Сборник Марии Галиной 2008 года назывался «На двух ногах». Тут в поиске «двусмысленных и сомнительных коннотаций» подумаешь о загадке Сфинкс и об эпохах в истории человечества (известного как порода «двуногих»). Согласно Сфинкс, у человека три возраста. Но Галина, кажется, изобретает четвертый «год» — когда границы преклонных лет и загробного царства сами становятся призрачными. Мифологические конструкции позволяет нам достраивать в стихотворениях Галиной порубежность ситуаций с разомкнутыми ситуациями мифическими: как почтальон из одноименного стихотворения — это и Одиссей. Ведь древние — и вслед за ними, скажем, Бальтасар Грасиан в «Критиконе» или наш Ермил Костров, продолжавший европейскую традицию, в «Пути жизни» — не согласились бы со Сфинкс: они делили жизнь на четыре возраста. Колебание между трехчастным и четырехчастным циклами человеческой и в целом органической жизни создает ситуацию, принадлежащую и не принадлежащую к ним, порубежную ситуацию Аида.

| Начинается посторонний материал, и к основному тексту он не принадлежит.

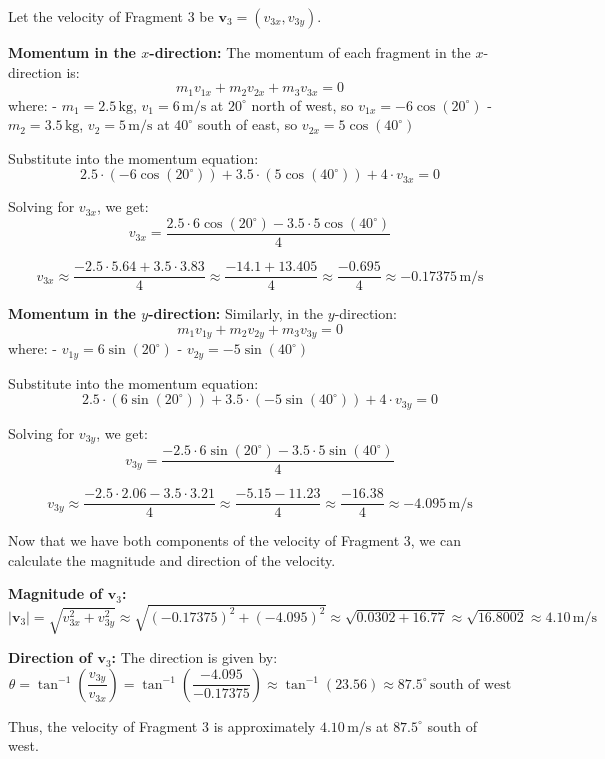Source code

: \documentclass[addpoints]{exam}
\begin{document}
\begin{questions}
\begin{questions}
\begin{solution}[6cm]
Let the velocity of Fragment 3 be \( \mathbf{v}_3 = (v_{3x}, v_{3y}) \).

\textbf{Momentum in the \(x\)-direction:}  
The momentum of each fragment in the \(x\)-direction is:  
\[
m_1 v_{1x} + m_2 v_{2x} + m_3 v_{3x} = 0
\]
where:  
- \( m_1 = 2.5 \, \text{kg} \), \( v_1 = 6 \, \text{m/s} \) at \( 20^\circ \) north of west, so \( v_{1x} = -6 \cos(20^\circ) \)
- \( m_2 = 3.5 \, \text{kg} \), \( v_2 = 5 \, \text{m/s} \) at \( 40^\circ \) south of east, so \( v_{2x} = 5 \cos(40^\circ) \)

Substitute into the momentum equation:
\[
2.5 \cdot (-6 \cos(20^\circ)) + 3.5 \cdot (5 \cos(40^\circ)) + 4 \cdot v_{3x} = 0
\]

Solving for \( v_{3x} \), we get:  
\[
v_{3x} = \frac{2.5 \cdot 6 \cos(20^\circ) - 3.5 \cdot 5 \cos(40^\circ)}{4}
\]

\[
v_{3x} \approx \frac{-2.5 \cdot 5.64 + 3.5 \cdot 3.83}{4} \approx \frac{-14.1 + 13.405}{4} \approx \frac{-0.695}{4} \approx -0.17375 \, \text{m/s}
\]

\textbf{Momentum in the \(y\)-direction:}  
Similarly, in the \(y\)-direction:
\[
m_1 v_{1y} + m_2 v_{2y} + m_3 v_{3y} = 0
\]
where:  
- \( v_{1y} = 6 \sin(20^\circ) \)
- \( v_{2y} = -5 \sin(40^\circ) \)

Substitute into the momentum equation:
\[
2.5 \cdot (6 \sin(20^\circ)) + 3.5 \cdot (-5 \sin(40^\circ)) + 4 \cdot v_{3y} = 0
\]

Solving for \( v_{3y} \), we get:  
\[
v_{3y} = \frac{-2.5 \cdot 6 \sin(20^\circ) - 3.5 \cdot 5 \sin(40^\circ)}{4}
\]

\[
v_{3y} \approx \frac{-2.5 \cdot 2.06 - 3.5 \cdot 3.21}{4} \approx \frac{-5.15 - 11.23}{4} \approx \frac{-16.38}{4} \approx -4.095 \, \text{m/s}
\]

Now that we have both components of the velocity of Fragment 3, we can calculate the magnitude and direction of the velocity.

\textbf{Magnitude of \( \mathbf{v}_3 \):}  
\[
|\mathbf{v}_3| = \sqrt{v_{3x}^2 + v_{3y}^2} \approx \sqrt{(-0.17375)^2 + (-4.095)^2} \approx \sqrt{0.0302 + 16.77} \approx \sqrt{16.8002} \approx 4.10 \, \text{m/s}
\]

\textbf{Direction of \( \mathbf{v}_3 \):}  
The direction is given by:
\[
\theta = \tan^{-1}\left(\frac{v_{3y}}{v_{3x}}\right) = \tan^{-1}\left(\frac{-4.095}{-0.17375}\right) \approx \tan^{-1}(23.56) \approx 87.5^\circ \, \text{south of west}
\]

Thus, the velocity of Fragment 3 is approximately \( 4.10 \, \text{m/s} \) at \( 87.5^\circ \) south of west.


\end{solution}
\end{questions}
\end{questions}
\end{document}
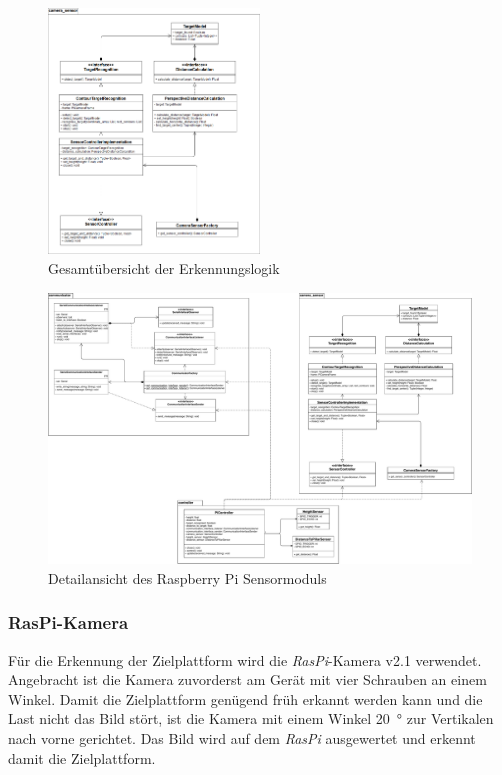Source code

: \documentclass[a4paper]{report}
\begin{document}
\begin{figure}[h!]
	\centering
	\includegraphics[keepaspectratio,width=0.5\textwidth]{pi-sensor_cs}
	\caption{Gesamtübersicht der Erkennungslogik}
	\label{fig:KameraSensor}
\end{figure}

\begin{landscape}
	
	\begin{figure}[h!]
		\centering
		\includegraphics[keepaspectratio,width=\linewidth]{pi-sensor}
		\caption{Detailansicht des Raspberry Pi Sensormoduls}
		\label{fig:PiSensor}
	\end{figure}
	
\end{landscape}

\subsubsection{RasPi-Kamera}
Für die Erkennung der Zielplattform wird die \textit{RasPi}-Kamera v2.1 verwendet. Angebracht ist die Kamera zuvorderst am Gerät mit vier Schrauben an einem Winkel. Damit die Zielplattform genügend früh erkannt werden kann und die Last nicht das Bild stört, ist die Kamera mit einem Winkel \SI{20}{\degree} zur Vertikalen nach vorne gerichtet. Das Bild wird auf dem \textit{RasPi} ausgewertet und erkennt damit die Zielplattform.
\end{document}

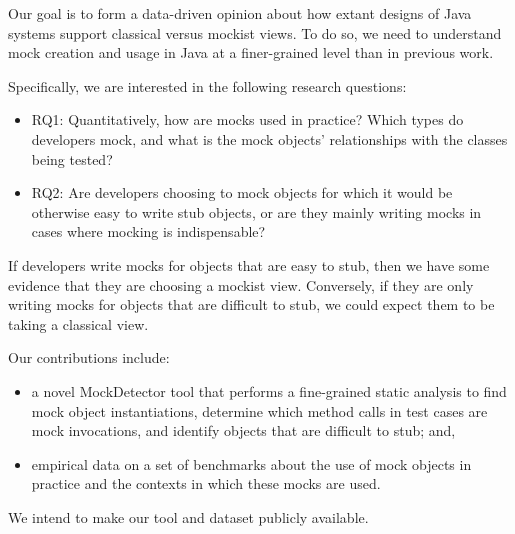 Our goal is to form a data-driven opinion about how extant designs of
Java systems support classical versus mockist views.  To do so, we
need to understand mock creation and usage in Java at a finer-grained level than in
previous work.

Specifically, we are interested in the following research questions:
\begin{itemize}
\item RQ1: Quantitatively, how are mocks used in practice? Which types do developers mock, and what is the
mock objects' relationships with the classes being tested?
\item RQ2: Are developers choosing to mock objects for which it would be otherwise easy to write stub objects, or
are they mainly writing mocks in cases where mocking is indispensable?
\end{itemize}
If developers write mocks for objects that are easy to stub, then we have some evidence that they are choosing
a mockist view. Conversely, if they are only writing mocks for objects that are difficult to stub, we could
expect them to be taking a classical view.

Our contributions include:
\begin{itemize}
\item a novel {\sc MockDetector} tool that performs a fine-grained static analysis to find mock object instantiations, determine which method calls
in test cases are mock invocations, and identify objects that are difficult to stub; and,
\item empirical data on a set of benchmarks about the use of mock objects in practice and the contexts in which these mocks are used.
\end{itemize}
We intend to make our tool and dataset publicly available.








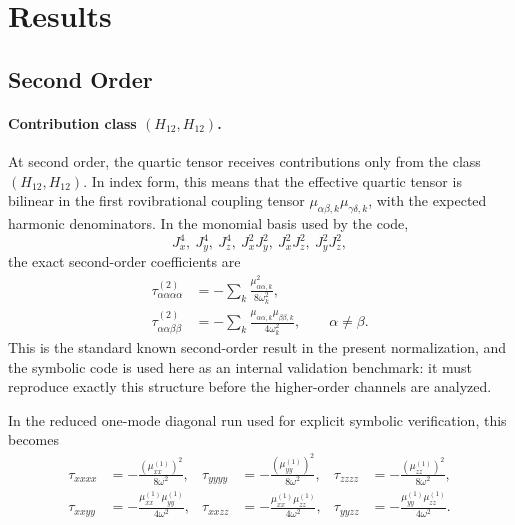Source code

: \documentclass[11pt,a4paper]{article}
\begin{document}
\section{Results}
\subsection{Second Order}
\paragraph{Contribution class \((H_{12},H_{12})\).}
At second order, the quartic tensor receives contributions only from the class
\((H_{12},H_{12})\). In index form, this means that the effective quartic tensor is bilinear
in the first rovibrational coupling tensor \(\mu_{\alpha\beta,k}\mu_{\gamma\delta,k}\), with
the expected harmonic denominators. In the monomial basis used by the code,
\[
J_x^4,\ J_y^4,\ J_z^4,\ J_x^2J_y^2,\ J_x^2J_z^2,\ J_y^2J_z^2,
\]
the exact second-order coefficients are
\begin{align}
\tau_{\alpha\alpha\alpha\alpha}^{(2)} &=
-\sum_k \frac{\mu_{\alpha\alpha,k}^2}{8\omega_k^2},\\
\tau_{\alpha\alpha\beta\beta}^{(2)} &=
-\sum_k \frac{\mu_{\alpha\alpha,k}\mu_{\beta\beta,k}}{4\omega_k^2},
\qquad \alpha \neq \beta.
\end{align}
This is the standard known second-order result in the present normalization, and the symbolic
code is used here as an internal validation benchmark: it must reproduce exactly this structure
before the higher-order channels are analyzed.

In the reduced one-mode diagonal run used for explicit symbolic verification, this becomes
\begin{align}
\tau_{xxxx} &= -\frac{\left(\mu_{xx}^{(1)}\right)^2}{8\omega^2}, &
\tau_{yyyy} &= -\frac{\left(\mu_{yy}^{(1)}\right)^2}{8\omega^2}, &
\tau_{zzzz} &= -\frac{\left(\mu_{zz}^{(1)}\right)^2}{8\omega^2},\\
\tau_{xxyy} &= -\frac{\mu_{xx}^{(1)}\mu_{yy}^{(1)}}{4\omega^2}, &
\tau_{xxzz} &= -\frac{\mu_{xx}^{(1)}\mu_{zz}^{(1)}}{4\omega^2}, &
\tau_{yyzz} &= -\frac{\mu_{yy}^{(1)}\mu_{zz}^{(1)}}{4\omega^2}.
\end{align}
\end{document}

Современные поэты по-разному выстраивают свою коммуникацию с читателем. В случае Марии Галиной текст строится так, что не без осознанного попустительства поэта обрастает множеством «сомнительных коннотаций». При этом, «усматривая» эти намеки, читатель «прав», хотя само утверждение его правоты несколько «деконструировано»: эпиграф обозначен как примечание, хотя примечания идут обычно после текста или под ним, слово «сомнительные» противоречит «правоте» читателя, сами слова эпиграфа обыгрывают известное предуведомление о случайности любых конкретных совпадений между «поэзией и правдой». Сотворчество, по Галиной, — это игра в интерпретацию. И мы попробуем сыграть.

При чтении первого стихотворения книги — «Он говорит: ты всё молчишь и молчишь…» — вспоминается афоризм Иосифа Бродского «И от чего мы больше далеки — от православья или эллинизма?» Под «православьем» (ортодоксией) здесь понимается обобщенно религиозная эсхатология, христианская или иудейская, под эллинизмом — то существование теней в Аиде, о котором столько писали античные авторы, а в новейшее время — Мандельштам и Вагинов. Галина пишет:

Он говорит: вольны мы и ту и ту
Реальность видеть в посмертном своем быту… (с. 3)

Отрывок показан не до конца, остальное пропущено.